アルカサンドラ家の秘密
今からおよそ5000年前に、アマドーラ帝国が初代アルカサンドラ王によって建立されてから、しばらくはカーラ家に由縁のある者が皇帝として国を統治していたが、皇帝の持つ能力の変化に感応して天変地異が激しさを増し、戦いの絶えない暗黒時代がその後、数千年間続いた。
その間、カーラ家は表舞台から一旦姿を消し、時代の変遷の中で再びカーラ家がアマドーラ帝国を統治するようになったのは、今からおよそ1000年程前のこと。
それ以降は比較的、平和な時代が続いていたが、ここ数百年間は、次第にアルカサンドラ家直系の力が弱まり、暗黒の時代が再び到来するのではないかと懸念する声も高まっていた。
それ故に、1000年に一度の逸材と言われる高い超能力を持ったレオナルシスが第8代目の皇帝に就いたことは、帝国にとって、安泰の基盤とも言えるのだが、同時にその使い方を間違えると、帝国は再び天変地異と共に戦禍の渦に呑まれ、再び暗黒時代の到来を招くことにもなりかねない。
約1000年前、一人のアルカサンドラ家直系を継ぐ騎士がいた。時代の荒波に呑まれ、アルルカンという地方都市でカーラ家の末裔はひっそりとその血脈を保っていた。アルルカンは謎の多い伝説の都市とも云われ、当時その都市にたどり着ける者とたどり着けない者が居たと言われている。
それはカーラ家のシールドの守護によるものであり、それが数百年~数千年間と時代が移り変わる中で、カーラ家が表舞台から姿を消していたといわれる理由である。
アルカサンドラ家直系のカーラ家を継ぐその騎士は【火】を司る能力が強かった。その騎士こそ、およそ数千年ぶりに暗黒の時代を終わらせ、アマドーラ帝国を再び統治したカーラ家第3代皇帝その人であり、超能力の優れた皇帝だった。またその彼を生涯支えた続けたのが【アマドーラの雫】を誕生石として持つルルド地方の姫であったという。
しかし、その【火】を司る強大過ぎる超能力は無意識であっても自然界に影響する。闇の勢力である暗黒パワーの制圧に成功はしたものの、同時に力が強大過ぎるがゆえの天変地異、ことに火山、大干魃の元凶は皇帝と感応した結果でもあった。
国を治める皇帝の超能力が弱くても大地動乱から暗黒時代を招き、また強過ぎても天災を引き起こす元凶となるのであれば、アマドーラ帝国の統治者に課せられた運命とは、なんと過酷なものであろうか。

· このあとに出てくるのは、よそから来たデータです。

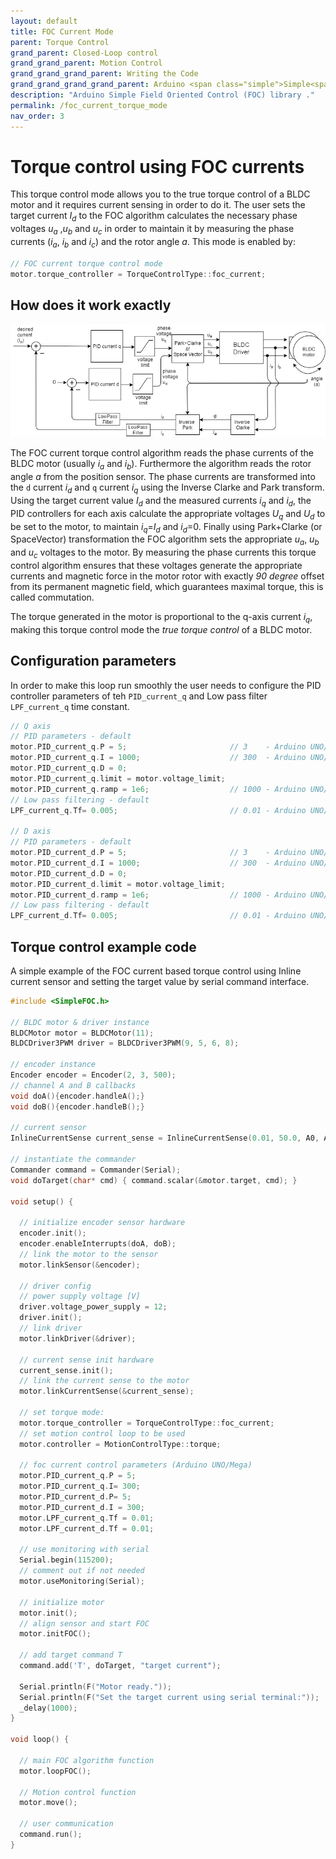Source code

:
 ```yaml
---
layout: default
title: FOC Current Mode
parent: Torque Control
grand_parent: Closed-Loop control
grand_grand_parent: Motion Control
grand_grand_grand_parent: Writing the Code
grand_grand_grand_grand_parent: Arduino <span class="simple">Simple<span class="foc">FOC</span>library</span>
description: "Arduino Simple Field Oriented Control (FOC) library ."
permalink: /foc_current_torque_mode
nav_order: 3 
---
```


# Torque control using FOC currents 
This torque control mode allows you to the true torque control of a BLDC motor and it requires current sensing in order to do it. The user sets the target current <i>I<sub>d</sub></i> to the FOC algorithm calculates the necessary phase voltages <i>u<sub>a</sub></i> ,<i>u<sub>b</sub></i> and <i>u<sub>c</sub></i> in order to maintain it by measuring the phase currents (<i>i<sub>a</sub></i>, <i>i<sub>b</sub></i> and <i>i<sub>c</sub></i>) and the rotor angle <i>a</i>. This mode is enabled by:
```cpp
// FOC current torque control mode
motor.torque_controller = TorqueControlType::foc_current;
```

## How does it work exactly
 <a name="foc_image"></a><img src="extras/Images/foc_current_mode.png">


The FOC current torque control algorithm reads the phase currents of the BLDC motor (usually <i>i<sub>a</sub></i> and <i>i<sub>b</sub></i>). Furthermore the algorithm reads the rotor angle <i>a</i> from the position sensor. The phase currents are transformed into the `d` current <i>i<sub>d</sub></i> and `q` current <i>i<sub>q</sub></i> using the Inverse Clarke and Park transform. Using the target current value <i>I<sub>d</sub></i> and the measured currents <i>i<sub>q</sub></i> and <i>i<sub>d</sub></i>, the PID controllers for each axis calculate the appropriate voltages <i>U<sub>q</sub></i> and <i>U<sub>d</sub></i> to be set to the motor, to maintain <i>i<sub>q</sub></i>=<i>I<sub>d</sub></i> and <i>i<sub>d</sub></i>=0. Finally using Park+Clarke (or SpaceVector) transformation the FOC algorithm sets the appropriate <i>u<sub>a</sub></i>, <i>u<sub>b</sub></i> and <i>u<sub>c</sub></i> voltages to the motor. By measuring the phase currents this torque control algorithm ensures that these voltages generate the appropriate currents and magnetic force in the motor rotor with exactly <i>90 degree</i> offset from its permanent magnetic field, which guarantees maximal torque, this is called commutation.

The torque generated in the motor is proportional to the q-axis current <i>i<sub>q</sub></i>, making this torque control mode the *true torque control* of a BLDC motor.  

## Configuration parameters
In order to make this loop run smoothly the user needs to configure the PID controller parameters of teh `PID_current_q` and Low pass filter `LPF_current_q` time constant.
```cpp
// Q axis
// PID parameters - default 
motor.PID_current_q.P = 5;                       // 3    - Arduino UNO/MEGA
motor.PID_current_q.I = 1000;                    // 300  - Arduino UNO/MEGA
motor.PID_current_q.D = 0;
motor.PID_current_q.limit = motor.voltage_limit; 
motor.PID_current_q.ramp = 1e6;                  // 1000 - Arduino UNO/MEGA
// Low pass filtering - default 
LPF_current_q.Tf= 0.005;                         // 0.01 - Arduino UNO/MEGA

// D axis
// PID parameters - default 
motor.PID_current_d.P = 5;                       // 3    - Arduino UNO/MEGA
motor.PID_current_d.I = 1000;                    // 300  - Arduino UNO/MEGA
motor.PID_current_d.D = 0;
motor.PID_current_d.limit = motor.voltage_limit; 
motor.PID_current_d.ramp = 1e6;                  // 1000 - Arduino UNO/MEGA
// Low pass filtering - default 
LPF_current_d.Tf= 0.005;                         // 0.01 - Arduino UNO/MEGA
```


## Torque control example code

A simple example of the FOC current based torque control using Inline current sensor and setting the target value by serial command interface. 

```cpp
#include <SimpleFOC.h>

// BLDC motor & driver instance
BLDCMotor motor = BLDCMotor(11);
BLDCDriver3PWM driver = BLDCDriver3PWM(9, 5, 6, 8);

// encoder instance
Encoder encoder = Encoder(2, 3, 500);
// channel A and B callbacks
void doA(){encoder.handleA();}
void doB(){encoder.handleB();}

// current sensor
InlineCurrentSense current_sense = InlineCurrentSense(0.01, 50.0, A0, A2);

// instantiate the commander
Commander command = Commander(Serial);
void doTarget(char* cmd) { command.scalar(&motor.target, cmd); }

void setup() { 
  
  // initialize encoder sensor hardware
  encoder.init();
  encoder.enableInterrupts(doA, doB); 
  // link the motor to the sensor
  motor.linkSensor(&encoder);

  // driver config
  // power supply voltage [V]
  driver.voltage_power_supply = 12;
  driver.init();
  // link driver
  motor.linkDriver(&driver);

  // current sense init hardware
  current_sense.init();
  // link the current sense to the motor
  motor.linkCurrentSense(&current_sense);

  // set torque mode:
  motor.torque_controller = TorqueControlType::foc_current; 
  // set motion control loop to be used
  motor.controller = MotionControlType::torque;

  // foc current control parameters (Arduino UNO/Mega)
  motor.PID_current_q.P = 5;
  motor.PID_current_q.I= 300;
  motor.PID_current_d.P= 5;
  motor.PID_current_d.I = 300;
  motor.LPF_current_q.Tf = 0.01; 
  motor.LPF_current_d.Tf = 0.01; 

  // use monitoring with serial 
  Serial.begin(115200);
  // comment out if not needed
  motor.useMonitoring(Serial);

  // initialize motor
  motor.init();
  // align sensor and start FOC
  motor.initFOC();

  // add target command T
  command.add('T', doTarget, "target current");

  Serial.println(F("Motor ready."));
  Serial.println(F("Set the target current using serial terminal:"));
  _delay(1000);
}

void loop() {

  // main FOC algorithm function
  motor.loopFOC();

  // Motion control function
  motor.move();

  // user communication
  command.run();
}
```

ことに、強大な能力を持つ皇帝の出現はおよそ1000年に1度。さらに、アマドーラの雫の出現と時が重なり、この世がバランスを保つように仕組まれた不思議。
言うまでもなく、この第3代皇帝とアマドーラの雫を持つ皇后の統治により、それまでの大動乱、大干魃は治まり、アマドーラ帝国は数千年ぶりに豊かな大地、平和な日々を取り戻したのだった。

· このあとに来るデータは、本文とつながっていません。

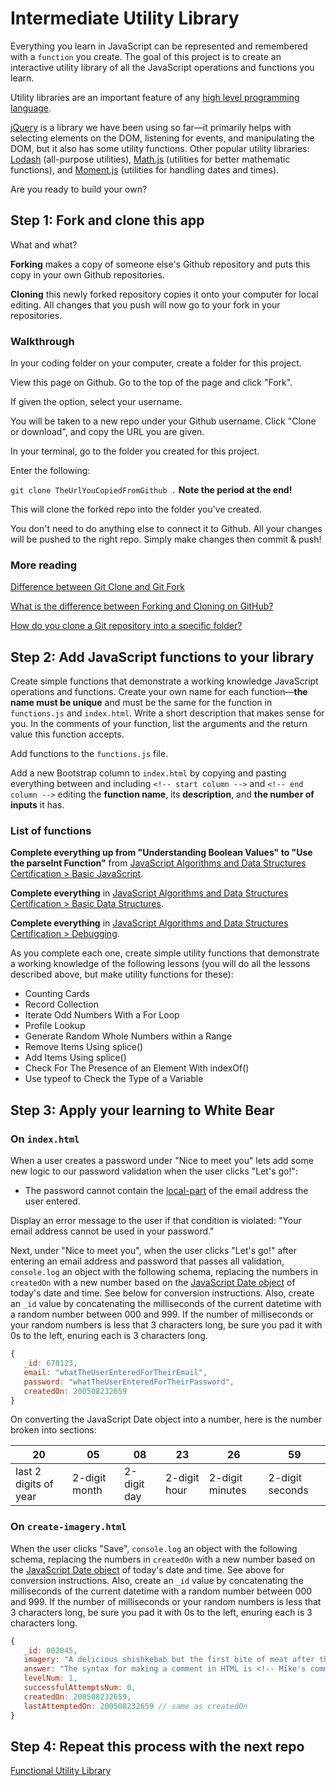 # Intermediate Utility Library

Everything you learn in JavaScript can be represented and remembered with a `function` you create. The goal of this project is to create an interactive utility library of all the JavaScript operations and functions you learn.

Utility libraries are an important feature of any [high level programming language](https://en.wikipedia.org/wiki/High-level_programming_language).

[jQuery](https://jquery.com/) is a library we have been using so far—it primarily helps with selecting elements on the DOM, listening for events, and manipulating the DOM, but it also has some utility functions. Other popular utility libraries: [Lodash](https://lodash.com/) (all-purpose utilities), [Math.js](https://mathjs.org/) (utilities for better mathematic functions), and [Moment.js](https://momentjs.com/) (utilities for handling dates and times).

Are you ready to build your own?

## Step 1: Fork and clone this app

What and what?

**Forking** makes a copy of someone else's Github repository and puts this copy in your own Github repositories.

**Cloning** this newly forked repository copies it onto your computer for local editing. All changes that you push will now go to your fork in your repositories.

### Walkthrough

In your coding folder on your computer, create a folder for this project.

View this page on Github. Go to the top of the page and click "Fork".

If given the option, select your username.

You will be taken to a new repo under your Github username. Click "Clone or download", and copy the URL you are given.

In your terminal, go to the folder you created for this project.

Enter the following:

`git clone TheUrlYouCopiedFromGithub .` **Note the period at the end!**

This will clone the forked repo into the folder you've created.

You don't need to do anything else to connect it to Github. All your changes will be pushed to the right repo. Simply make changes then commit & push!

### More reading

[Difference between Git Clone and Git Fork](https://www.toolsqa.com/git/difference-between-git-clone-and-git-fork/)

[What is the difference between Forking and Cloning on GitHub?](https://stackoverflow.com/questions/7057194/what-is-the-difference-between-forking-and-cloning-on-github)

[How do you clone a Git repository into a specific folder?](https://stackoverflow.com/questions/651038/how-do-you-clone-a-git-repository-into-a-specific-folder)

## Step 2: Add JavaScript functions to your library

Create simple functions that demonstrate a working knowledge JavaScript operations and functions. Create your own name for each function—**the name must be unique** and must be the same for the function in `functions.js` and `index.html`. Write a short description that makes sense for you. In the comments of your function, list the arguments and the return value this function accepts.

Add functions to the `functions.js` file.

Add a new Bootstrap column to `index.html` by copying and pasting everything between and including `<!-- start column -->` and `<!-- end column -->` editing the **function name**, its **description**, and **the number of inputs** it has.

### List of functions

**Complete everything up from "Understanding Boolean Values" to "Use the parseInt Function"** from [JavaScript Algorithms and Data Structures Certification > Basic JavaScript](https://www.freecodecamp.org/learn/).

**Complete everything** in [JavaScript Algorithms and Data Structures Certification > Basic Data Structures](https://www.freecodecamp.org/learn/).

**Complete everything** in [JavaScript Algorithms and Data Structures Certification > Debugging](https://www.freecodecamp.org/learn/).

As you complete each one, create simple utility functions that demonstrate a working knowledge of the following lessons (you will do all the lessons described above, but make utility functions for these):

-  Counting Cards
-  Record Collection
-  Iterate Odd Numbers With a For Loop
-  Profile Lookup
-  Generate Random Whole Numbers within a Range
-  Remove Items Using splice()
-  Add Items Using splice()
-  Check For The Presence of an Element With indexOf()
-  Use typeof to Check the Type of a Variable

## Step 3: Apply your learning to White Bear

### On `index.html`

When a user creates a password under "Nice to meet you" lets add some new logic to our password validation when the user clicks "Let's go!":

-  The password cannot contain the [local-part](https://en.wikipedia.org/wiki/Email_address) of the email address the user entered.

Display an error message to the user if that condition is violated: "Your email address cannot be used in your password."

Next, under "Nice to meet you", when the user clicks "Let's go!" after entering an email address and password that passes all validation, `console.log` an object with the following schema, replacing the numbers in `createdOn` with a new number based on the [JavaScript Date object](https://developer.mozilla.org/en-US/docs/Web/JavaScript/Reference/Global_Objects/Date) of today's date and time. See below for conversion instructions. Also, create an `_id` value by concatenating the milliseconds of the current datetime with a random number between 000 and 999. If the number of milliseconds or your random numbers is less that 3 characters long, be sure you pad it with 0s to the left, enuring each is 3 characters long.

```javascript
{
   _id: 678123,
   email: "whatTheUserEnteredForTheirEmail",
   password: "whatTheUserEnteredForTheirPassword",
   createdOn: 200508232659
}
```

On converting the JavaScript Date object into a number, here is the number broken into sections:

| 20                    | 05            | 08          | 23           | 26              | 59              |
| --------------------- | ------------- | ----------- | ------------ | --------------- | --------------- |
| last 2 digits of year | 2-digit month | 2-digit day | 2-digit hour | 2-digit minutes | 2-digit seconds |

### On `create-imagery.html`

When the user clicks "Save", `console.log` an object with the following schema, replacing the numbers in `createdOn` with a new number based on the [JavaScript Date object](https://developer.mozilla.org/en-US/docs/Web/JavaScript/Reference/Global_Objects/Date) of today's date and time. See above for conversion instructions. Also, create an `_id` value by concatenating the milliseconds of the current datetime with a random number between 000 and 999. If the number of milliseconds or your random numbers is less that 3 characters long, be sure you pad it with 0s to the left, enuring each is 3 characters long.

```javascript
{
   _id: 002045,
   imagery: "A delicious shishkebab but the first bite of meat after the pointy end is spicy & makes an exclamation point appear over my head like in a JRPG.",
   answer: "The syntax for making a comment in HTML is <!-- Mike's comment here -->",
   levelNum: 1,
   successfulAttemptsNum: 0,
   createdOn: 200508232659,
   lastAttemptedOn: 200508232659 // same as createdOn
}
```

## Step 4: Repeat this process with the next repo

[Functional Utility Library](https://github.com/punchcode-fullstack/functional-utility-library)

この歴史から、【アマドーラの雫】が伝説として伝えられ、ルルド地方の【ルルドの詩】としても語り継がれているのだ。
一方で、アマドーラ帝国を暗黒の時代に引き込んだ皇帝を輩出したのが、カザル家であった。タクシン カザル アルカサンドラはその15代目に当たる。

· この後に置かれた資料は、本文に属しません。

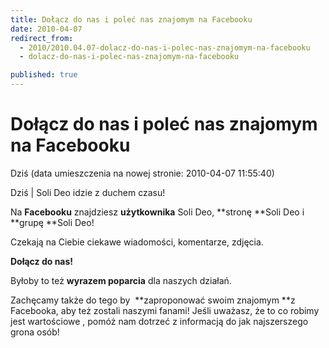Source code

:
 ```yaml
---
title: Dołącz do nas i poleć nas znajomym na Facebooku
date: 2010-04-07
redirect_from: 
  - 2010/2010.04.07-dolacz-do-nas-i-polec-nas-znajomym-na-facebooku
  - dolacz-do-nas-i-polec-nas-znajomym-na-facebooku

published: true
---
```




# Dołącz do nas i poleć nas znajomym na Facebooku

<time>Dziś (data umieszczenia na nowej stronie: 2010-04-07 11:55:40)</time>

Dziś | 
Soli Deo idzie z duchem czasu! 

Na **Facebooku** znajdziesz **użytkownika** Soli Deo, **stronę **Soli Deo i **grupę **Soli Deo! 

Czekają na Ciebie ciekawe wiadomości, komentarze, zdjęcia. 

**Dołącz do nas!**

Byłoby to&nbsp;też **wyrazem poparcia** dla naszych działań. 

Zachęcamy także do tego by&nbsp; **zaproponować swoim znajomym **z Facebooka, aby też zostali naszymi fanami!
Jeśli uważasz, że to co robimy jest wartościowe , pomóż nam dotrzeć z informacją do jak najszerszego grona osób!


<!--{{json:{"created_date":"2010-04-07 11:55:40","publish_down":"0000-00-00 00:00:00","id":"922"}}}-->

カザル家は、カーラ家と違い超能力にはあまり恵まれなかったが、武力と策略に長けた一族であった。
更に、現在は表舞台から退いているアルカサンドラ家の末裔にキーラ家が現存している。特殊な能力は、カーラ家に匹敵する超能力を持つが、今はかつて、カーラ家が血脈を保っていたアルルカンの地で俗世から離れた生活を送っており、その他にもいくつかの末裔が存在しているものの、公にされている情報は少なく、未だに謎の多い王家であることに変わりはない。